◆ Required work: Look through the records below for the line with "1. 盘点近百日内出台的改革举措". Return that line and each one after it up to and including the line with "1. 黄磊：东西不是我做的放心吃", exactly.

╭──

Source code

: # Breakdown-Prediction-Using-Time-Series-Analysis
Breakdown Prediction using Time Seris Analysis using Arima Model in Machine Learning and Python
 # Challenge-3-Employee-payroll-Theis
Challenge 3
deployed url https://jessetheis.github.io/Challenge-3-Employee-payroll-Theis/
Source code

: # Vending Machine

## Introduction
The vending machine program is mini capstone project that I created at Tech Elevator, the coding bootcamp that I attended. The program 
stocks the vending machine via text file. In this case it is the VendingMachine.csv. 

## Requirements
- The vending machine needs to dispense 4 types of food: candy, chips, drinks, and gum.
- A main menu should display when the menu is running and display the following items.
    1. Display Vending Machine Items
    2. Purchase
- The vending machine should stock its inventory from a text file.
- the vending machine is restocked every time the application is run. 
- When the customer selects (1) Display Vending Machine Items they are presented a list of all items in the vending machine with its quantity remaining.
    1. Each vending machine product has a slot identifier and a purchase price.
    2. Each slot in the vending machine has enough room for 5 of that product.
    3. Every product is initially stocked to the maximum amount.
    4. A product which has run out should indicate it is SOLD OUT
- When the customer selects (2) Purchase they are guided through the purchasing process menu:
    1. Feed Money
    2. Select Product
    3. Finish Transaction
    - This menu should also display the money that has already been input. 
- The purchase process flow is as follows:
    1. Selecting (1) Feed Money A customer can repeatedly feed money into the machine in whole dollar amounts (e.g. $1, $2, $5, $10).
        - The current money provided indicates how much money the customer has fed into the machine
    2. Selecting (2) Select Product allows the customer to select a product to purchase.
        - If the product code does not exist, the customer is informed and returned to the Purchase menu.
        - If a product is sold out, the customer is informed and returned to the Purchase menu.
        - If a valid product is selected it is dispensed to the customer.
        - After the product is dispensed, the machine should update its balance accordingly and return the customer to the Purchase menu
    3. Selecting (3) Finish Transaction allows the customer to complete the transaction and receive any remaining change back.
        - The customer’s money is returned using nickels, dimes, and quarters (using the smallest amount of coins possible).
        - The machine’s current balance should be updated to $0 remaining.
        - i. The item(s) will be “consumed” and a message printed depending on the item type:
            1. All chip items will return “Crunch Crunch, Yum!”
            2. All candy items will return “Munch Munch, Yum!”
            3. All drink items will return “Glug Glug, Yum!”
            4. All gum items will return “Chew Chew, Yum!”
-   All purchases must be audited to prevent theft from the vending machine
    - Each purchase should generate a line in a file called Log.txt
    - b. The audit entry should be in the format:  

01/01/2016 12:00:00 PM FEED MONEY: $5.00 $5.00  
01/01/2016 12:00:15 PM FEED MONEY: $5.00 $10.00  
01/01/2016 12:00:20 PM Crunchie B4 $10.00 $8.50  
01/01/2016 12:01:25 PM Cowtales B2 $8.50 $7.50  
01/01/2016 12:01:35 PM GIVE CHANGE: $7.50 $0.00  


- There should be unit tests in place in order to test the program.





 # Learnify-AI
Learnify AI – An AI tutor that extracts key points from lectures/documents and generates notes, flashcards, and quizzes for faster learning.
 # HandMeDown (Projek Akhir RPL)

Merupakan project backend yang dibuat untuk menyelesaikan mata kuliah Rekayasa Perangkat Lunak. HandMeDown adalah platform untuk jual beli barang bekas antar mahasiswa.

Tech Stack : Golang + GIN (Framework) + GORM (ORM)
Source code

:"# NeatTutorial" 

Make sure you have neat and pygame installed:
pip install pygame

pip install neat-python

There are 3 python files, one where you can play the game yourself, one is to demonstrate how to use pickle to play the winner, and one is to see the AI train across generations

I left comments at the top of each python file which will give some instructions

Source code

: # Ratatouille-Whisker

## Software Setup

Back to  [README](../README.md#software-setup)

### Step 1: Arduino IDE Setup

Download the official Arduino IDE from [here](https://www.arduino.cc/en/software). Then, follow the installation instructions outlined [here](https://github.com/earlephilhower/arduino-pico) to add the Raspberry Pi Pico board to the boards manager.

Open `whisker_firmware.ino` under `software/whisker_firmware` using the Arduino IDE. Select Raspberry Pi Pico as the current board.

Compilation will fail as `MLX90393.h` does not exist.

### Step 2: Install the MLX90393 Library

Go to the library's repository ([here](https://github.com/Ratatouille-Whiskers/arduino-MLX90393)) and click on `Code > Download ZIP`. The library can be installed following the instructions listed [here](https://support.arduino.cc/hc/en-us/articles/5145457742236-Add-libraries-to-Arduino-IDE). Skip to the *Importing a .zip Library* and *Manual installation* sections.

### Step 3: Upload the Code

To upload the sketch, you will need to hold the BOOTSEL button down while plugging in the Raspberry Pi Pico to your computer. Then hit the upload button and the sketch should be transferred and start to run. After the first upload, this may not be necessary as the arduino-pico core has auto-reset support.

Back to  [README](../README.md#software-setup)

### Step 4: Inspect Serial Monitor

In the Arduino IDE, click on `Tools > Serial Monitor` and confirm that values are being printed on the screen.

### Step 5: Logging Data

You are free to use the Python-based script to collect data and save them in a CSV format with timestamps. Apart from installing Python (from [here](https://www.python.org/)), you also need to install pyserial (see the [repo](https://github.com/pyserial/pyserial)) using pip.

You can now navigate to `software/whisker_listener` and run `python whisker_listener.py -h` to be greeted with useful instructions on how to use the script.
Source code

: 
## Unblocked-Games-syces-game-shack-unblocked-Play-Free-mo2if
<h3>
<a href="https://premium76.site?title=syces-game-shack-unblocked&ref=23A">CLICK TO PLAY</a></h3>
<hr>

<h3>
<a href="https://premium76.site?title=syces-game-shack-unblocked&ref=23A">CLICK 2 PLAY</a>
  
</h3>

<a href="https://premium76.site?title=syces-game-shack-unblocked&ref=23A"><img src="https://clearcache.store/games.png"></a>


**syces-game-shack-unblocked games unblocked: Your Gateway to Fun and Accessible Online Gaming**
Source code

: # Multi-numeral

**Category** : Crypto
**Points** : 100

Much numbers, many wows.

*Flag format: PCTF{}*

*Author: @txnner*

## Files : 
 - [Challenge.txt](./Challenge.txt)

╰──
╭──

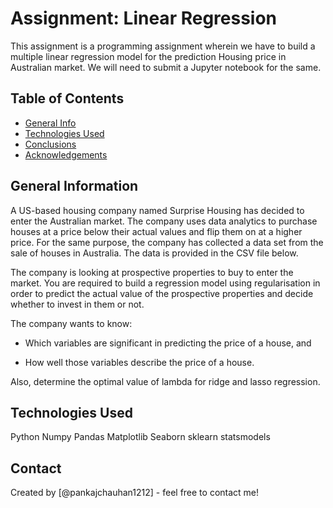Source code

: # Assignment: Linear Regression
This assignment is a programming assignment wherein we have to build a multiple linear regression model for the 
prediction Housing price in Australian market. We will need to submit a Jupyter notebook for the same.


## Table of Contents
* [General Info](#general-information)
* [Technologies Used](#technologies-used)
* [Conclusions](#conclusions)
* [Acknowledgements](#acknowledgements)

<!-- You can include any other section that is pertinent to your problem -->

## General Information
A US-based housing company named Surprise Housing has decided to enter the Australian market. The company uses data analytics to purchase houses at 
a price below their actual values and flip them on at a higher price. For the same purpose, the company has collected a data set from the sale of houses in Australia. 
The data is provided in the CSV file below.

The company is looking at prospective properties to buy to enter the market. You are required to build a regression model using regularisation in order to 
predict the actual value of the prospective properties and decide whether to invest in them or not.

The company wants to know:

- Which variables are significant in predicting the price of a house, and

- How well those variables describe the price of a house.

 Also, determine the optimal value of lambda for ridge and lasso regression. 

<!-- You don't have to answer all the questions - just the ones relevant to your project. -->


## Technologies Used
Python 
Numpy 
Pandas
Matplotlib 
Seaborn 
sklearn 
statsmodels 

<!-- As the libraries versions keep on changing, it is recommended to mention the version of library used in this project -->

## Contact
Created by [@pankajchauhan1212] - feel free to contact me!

╰──
╭──

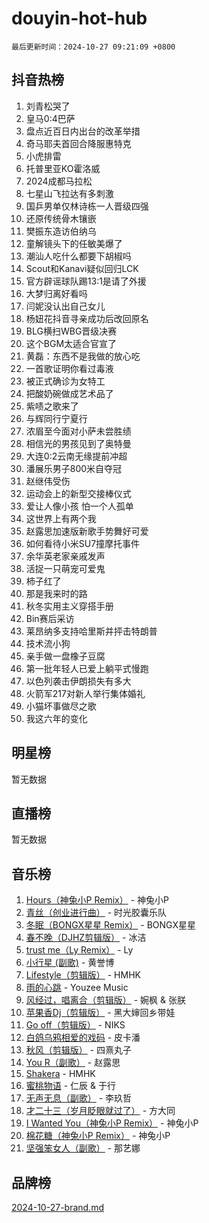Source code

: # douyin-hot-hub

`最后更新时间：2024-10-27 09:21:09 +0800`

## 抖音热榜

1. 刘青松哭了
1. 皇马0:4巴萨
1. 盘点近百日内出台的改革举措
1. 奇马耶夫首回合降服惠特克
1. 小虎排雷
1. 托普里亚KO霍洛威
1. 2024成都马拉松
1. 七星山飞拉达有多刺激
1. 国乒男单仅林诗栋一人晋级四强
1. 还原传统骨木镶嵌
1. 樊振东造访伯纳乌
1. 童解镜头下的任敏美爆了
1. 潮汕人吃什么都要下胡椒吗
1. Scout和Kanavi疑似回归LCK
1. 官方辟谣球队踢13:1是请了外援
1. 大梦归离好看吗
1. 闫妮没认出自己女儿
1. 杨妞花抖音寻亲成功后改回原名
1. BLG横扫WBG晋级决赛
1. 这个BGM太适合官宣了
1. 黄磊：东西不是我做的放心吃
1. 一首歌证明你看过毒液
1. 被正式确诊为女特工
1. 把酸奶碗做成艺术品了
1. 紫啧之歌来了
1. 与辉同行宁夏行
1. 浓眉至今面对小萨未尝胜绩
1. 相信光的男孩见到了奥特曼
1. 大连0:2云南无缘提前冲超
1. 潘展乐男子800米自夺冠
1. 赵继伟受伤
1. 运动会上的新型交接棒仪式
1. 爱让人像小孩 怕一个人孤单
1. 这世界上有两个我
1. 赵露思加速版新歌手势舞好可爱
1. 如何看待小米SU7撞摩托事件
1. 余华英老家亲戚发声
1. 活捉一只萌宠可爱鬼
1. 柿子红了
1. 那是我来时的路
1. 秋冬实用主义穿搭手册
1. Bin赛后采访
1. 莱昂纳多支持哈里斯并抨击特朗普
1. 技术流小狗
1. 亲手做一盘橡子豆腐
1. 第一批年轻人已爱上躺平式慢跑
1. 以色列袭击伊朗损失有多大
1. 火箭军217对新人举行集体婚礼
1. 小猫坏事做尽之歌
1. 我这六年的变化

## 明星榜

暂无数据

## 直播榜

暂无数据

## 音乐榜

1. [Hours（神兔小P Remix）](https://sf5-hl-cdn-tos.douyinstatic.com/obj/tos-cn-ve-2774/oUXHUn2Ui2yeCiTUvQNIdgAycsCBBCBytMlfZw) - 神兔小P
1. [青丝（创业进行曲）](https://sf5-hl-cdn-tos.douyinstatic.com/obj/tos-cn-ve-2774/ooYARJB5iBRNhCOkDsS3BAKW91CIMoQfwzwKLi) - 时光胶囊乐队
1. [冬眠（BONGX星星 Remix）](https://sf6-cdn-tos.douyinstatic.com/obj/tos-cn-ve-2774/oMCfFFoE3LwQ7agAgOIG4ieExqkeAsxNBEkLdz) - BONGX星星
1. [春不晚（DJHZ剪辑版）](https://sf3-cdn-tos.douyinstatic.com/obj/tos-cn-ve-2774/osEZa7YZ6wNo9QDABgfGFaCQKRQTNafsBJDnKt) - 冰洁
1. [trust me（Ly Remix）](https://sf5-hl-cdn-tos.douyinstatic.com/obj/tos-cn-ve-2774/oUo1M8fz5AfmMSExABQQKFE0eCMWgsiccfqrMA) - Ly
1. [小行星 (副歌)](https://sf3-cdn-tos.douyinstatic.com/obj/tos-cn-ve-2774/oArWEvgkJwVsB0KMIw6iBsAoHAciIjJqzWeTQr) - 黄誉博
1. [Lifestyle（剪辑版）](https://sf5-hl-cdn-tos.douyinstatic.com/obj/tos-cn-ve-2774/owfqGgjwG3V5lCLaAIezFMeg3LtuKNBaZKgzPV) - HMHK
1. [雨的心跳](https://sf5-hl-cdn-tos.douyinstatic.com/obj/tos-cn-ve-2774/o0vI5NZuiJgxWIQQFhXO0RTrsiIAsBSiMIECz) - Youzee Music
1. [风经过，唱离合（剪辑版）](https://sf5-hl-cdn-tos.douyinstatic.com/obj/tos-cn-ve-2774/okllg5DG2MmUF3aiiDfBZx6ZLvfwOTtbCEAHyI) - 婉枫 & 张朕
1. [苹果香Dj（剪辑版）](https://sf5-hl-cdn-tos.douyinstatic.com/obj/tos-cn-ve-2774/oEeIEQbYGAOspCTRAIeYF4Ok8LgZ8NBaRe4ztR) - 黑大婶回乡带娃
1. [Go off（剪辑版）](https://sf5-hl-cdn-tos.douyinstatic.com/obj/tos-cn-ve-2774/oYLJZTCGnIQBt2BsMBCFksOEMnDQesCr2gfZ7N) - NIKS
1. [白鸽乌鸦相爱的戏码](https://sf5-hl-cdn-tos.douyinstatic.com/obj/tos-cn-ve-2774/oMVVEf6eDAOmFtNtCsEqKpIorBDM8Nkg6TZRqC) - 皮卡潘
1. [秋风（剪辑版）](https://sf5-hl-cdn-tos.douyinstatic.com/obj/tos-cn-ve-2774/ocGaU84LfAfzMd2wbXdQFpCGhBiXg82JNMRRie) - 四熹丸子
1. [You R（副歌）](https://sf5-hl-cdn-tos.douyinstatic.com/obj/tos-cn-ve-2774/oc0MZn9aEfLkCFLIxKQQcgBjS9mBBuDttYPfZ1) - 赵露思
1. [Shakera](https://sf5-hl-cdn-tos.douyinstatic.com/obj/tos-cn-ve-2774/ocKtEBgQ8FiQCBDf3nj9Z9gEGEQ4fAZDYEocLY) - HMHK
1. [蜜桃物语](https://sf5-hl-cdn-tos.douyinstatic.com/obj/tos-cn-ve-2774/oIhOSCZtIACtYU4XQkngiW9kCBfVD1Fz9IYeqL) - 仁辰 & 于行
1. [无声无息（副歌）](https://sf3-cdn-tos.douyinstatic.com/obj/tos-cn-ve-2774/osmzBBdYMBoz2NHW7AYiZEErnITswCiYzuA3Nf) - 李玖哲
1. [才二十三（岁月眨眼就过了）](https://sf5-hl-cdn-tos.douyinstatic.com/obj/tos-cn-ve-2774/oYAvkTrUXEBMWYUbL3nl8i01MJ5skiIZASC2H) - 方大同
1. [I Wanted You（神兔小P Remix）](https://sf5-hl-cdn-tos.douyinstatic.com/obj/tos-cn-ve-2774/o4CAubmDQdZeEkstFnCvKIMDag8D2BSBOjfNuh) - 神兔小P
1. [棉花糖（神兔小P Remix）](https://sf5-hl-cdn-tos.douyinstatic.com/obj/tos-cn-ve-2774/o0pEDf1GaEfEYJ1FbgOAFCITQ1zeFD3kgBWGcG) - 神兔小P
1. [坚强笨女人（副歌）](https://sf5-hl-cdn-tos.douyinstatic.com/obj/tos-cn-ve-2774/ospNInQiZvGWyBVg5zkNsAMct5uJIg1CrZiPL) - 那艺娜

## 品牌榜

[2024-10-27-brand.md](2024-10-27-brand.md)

╰──

◆ Answer box:
1. 盘点近百日内出台的改革举措
1. 奇马耶夫首回合降服惠特克
1. 小虎排雷
1. 托普里亚KO霍洛威
1. 2024成都马拉松
1. 七星山飞拉达有多刺激
1. 国乒男单仅林诗栋一人晋级四强
1. 还原传统骨木镶嵌
1. 樊振东造访伯纳乌
1. 童解镜头下的任敏美爆了
1. 潮汕人吃什么都要下胡椒吗
1. Scout和Kanavi疑似回归LCK
1. 官方辟谣球队踢13:1是请了外援
1. 大梦归离好看吗
1. 闫妮没认出自己女儿
1. 杨妞花抖音寻亲成功后改回原名
1. BLG横扫WBG晋级决赛
1. 这个BGM太适合官宣了
1. 黄磊：东西不是我做的放心吃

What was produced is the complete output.